I watch her leave, noticing the
swish of her lips and her hair. I shake my head. I’m just not a good guy.

I go back to Nora and ask how her
and her friends’ drinks are.

She nods, but she doesn’t say
anything.

“You don’t know how your drink
is? Have you not tried it again?” I’m teasing her and I see her eyes spark a
little with amusement.

“It’s good,” she says. “I tried
it this time.”

“Good,” I say. “My feelings would
be hurt otherwise.”

“You have feelings?” she asks.

I raise my eyebrows. So she does
tease back.

“Deep down,” I say, tapping my
chest, “but really I’m very vain. I want you to like me.”

“I like you bunches,” she says,
then her face goes beet red. I manage to turn around just in time so that she
doesn’t see me laughing, as warmth spreads throughout my body.

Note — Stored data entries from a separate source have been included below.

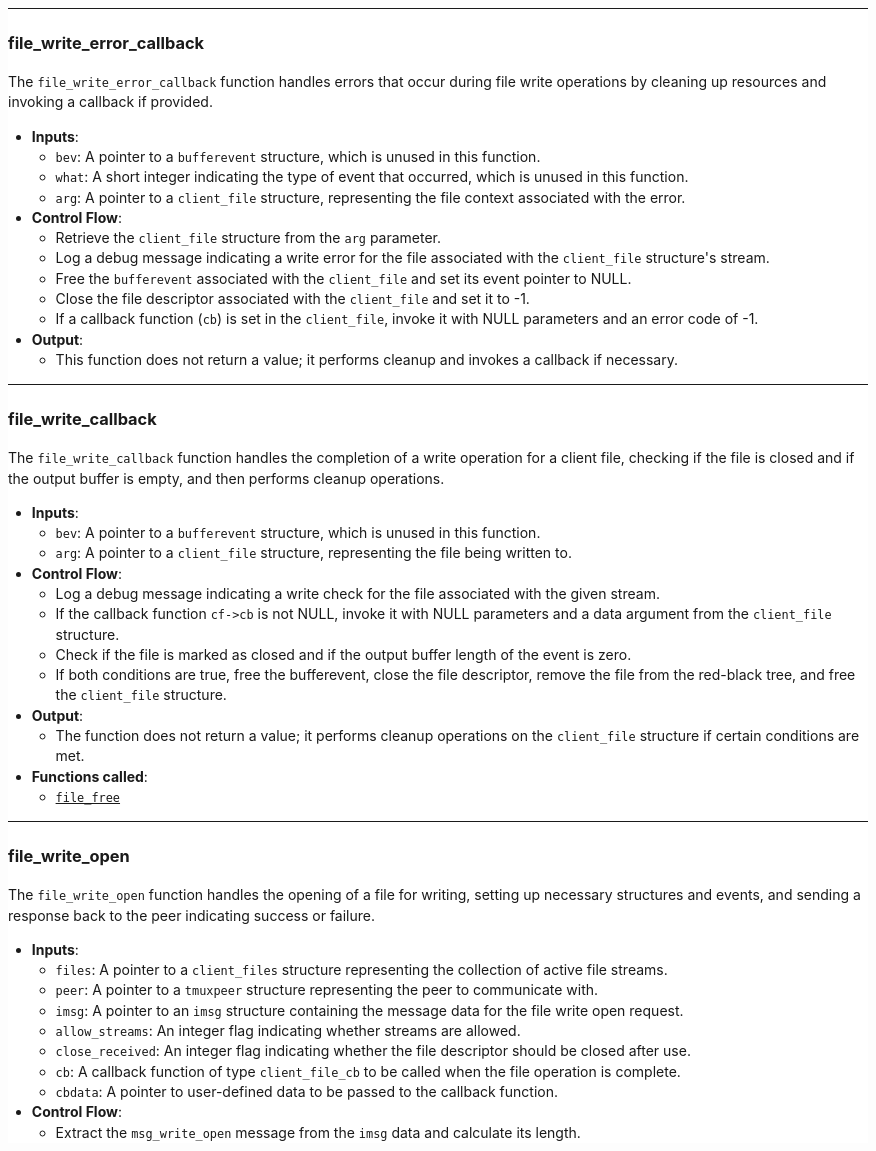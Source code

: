 
---
### file_write_error_callback
The `file_write_error_callback` function handles errors that occur during file write operations by cleaning up resources and invoking a callback if provided.
- **Inputs**:
    - `bev`: A pointer to a `bufferevent` structure, which is unused in this function.
    - `what`: A short integer indicating the type of event that occurred, which is unused in this function.
    - `arg`: A pointer to a `client_file` structure, representing the file context associated with the error.
- **Control Flow**:
    - Retrieve the `client_file` structure from the `arg` parameter.
    - Log a debug message indicating a write error for the file associated with the `client_file` structure's stream.
    - Free the `bufferevent` associated with the `client_file` and set its event pointer to NULL.
    - Close the file descriptor associated with the `client_file` and set it to -1.
    - If a callback function (`cb`) is set in the `client_file`, invoke it with NULL parameters and an error code of -1.
- **Output**:
    - This function does not return a value; it performs cleanup and invokes a callback if necessary.


---
### file_write_callback
The `file_write_callback` function handles the completion of a write operation for a client file, checking if the file is closed and if the output buffer is empty, and then performs cleanup operations.
- **Inputs**:
    - `bev`: A pointer to a `bufferevent` structure, which is unused in this function.
    - `arg`: A pointer to a `client_file` structure, representing the file being written to.
- **Control Flow**:
    - Log a debug message indicating a write check for the file associated with the given stream.
    - If the callback function `cf->cb` is not NULL, invoke it with NULL parameters and a data argument from the `client_file` structure.
    - Check if the file is marked as closed and if the output buffer length of the event is zero.
    - If both conditions are true, free the bufferevent, close the file descriptor, remove the file from the red-black tree, and free the `client_file` structure.
- **Output**:
    - The function does not return a value; it performs cleanup operations on the `client_file` structure if certain conditions are met.
- **Functions called**:
    - [`file_free`](#file_free)


---
### file_write_open
The `file_write_open` function handles the opening of a file for writing, setting up necessary structures and events, and sending a response back to the peer indicating success or failure.
- **Inputs**:
    - `files`: A pointer to a `client_files` structure representing the collection of active file streams.
    - `peer`: A pointer to a `tmuxpeer` structure representing the peer to communicate with.
    - `imsg`: A pointer to an `imsg` structure containing the message data for the file write open request.
    - `allow_streams`: An integer flag indicating whether streams are allowed.
    - `close_received`: An integer flag indicating whether the file descriptor should be closed after use.
    - `cb`: A callback function of type `client_file_cb` to be called when the file operation is complete.
    - `cbdata`: A pointer to user-defined data to be passed to the callback function.
- **Control Flow**:
    - Extract the `msg_write_open` message from the `imsg` data and calculate its length.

I want to talk to her all night,
to see what else she’d give me shit about behind that shy exterior, but I have
to work. Reluctantly I walk away, but I look over my shoulder as I go.

 

Chapter Seven - Nora

 

Heat, like a million tiny
pinpricks, slams through my body. JJ just got kissed by a beautiful girl. She
must be his girlfriend. She put her hand on his chest possessively, as if she
owns him, then she talked to him and fluttered her eyes as if she wanted him to
do something. She’s petite, with luscious hair and a huge chest. Much more
attractive than I’d ever be. Of course a bartender has a hot girlfriend. I feel
my whole world constricting.

I will never admit it to Lizzy,
but I have been entertaining thoughts of the bartender since last weekend.
They’ve been very chaste thoughts, and I’ve always ruined them by thinking
about what I did to Michael and how he would be alive if I weren’t a horrible
girlfriend and person. But for a few brief moments, when I’ve been thinking
about JJ, all those notions have fallen away. For the first time in five years
I let myself think that maybe I’ve punished myself enough, and I deserve a
little happiness after all, just like other people, especially a happiness I
didn’t think I’d ever feel again. Never in my wildest dreams did I think that
the sight of another man would set me on fire in all the right places and for
all the right reasons.

I don’t want JJ to think I don’t
want him around. Seeing him is a wonderful relief that I can’t begin to
describe. But it also makes me nervous. What my body does when it sees him
terrifies me, and the way my heart speeds up terrifies me even more.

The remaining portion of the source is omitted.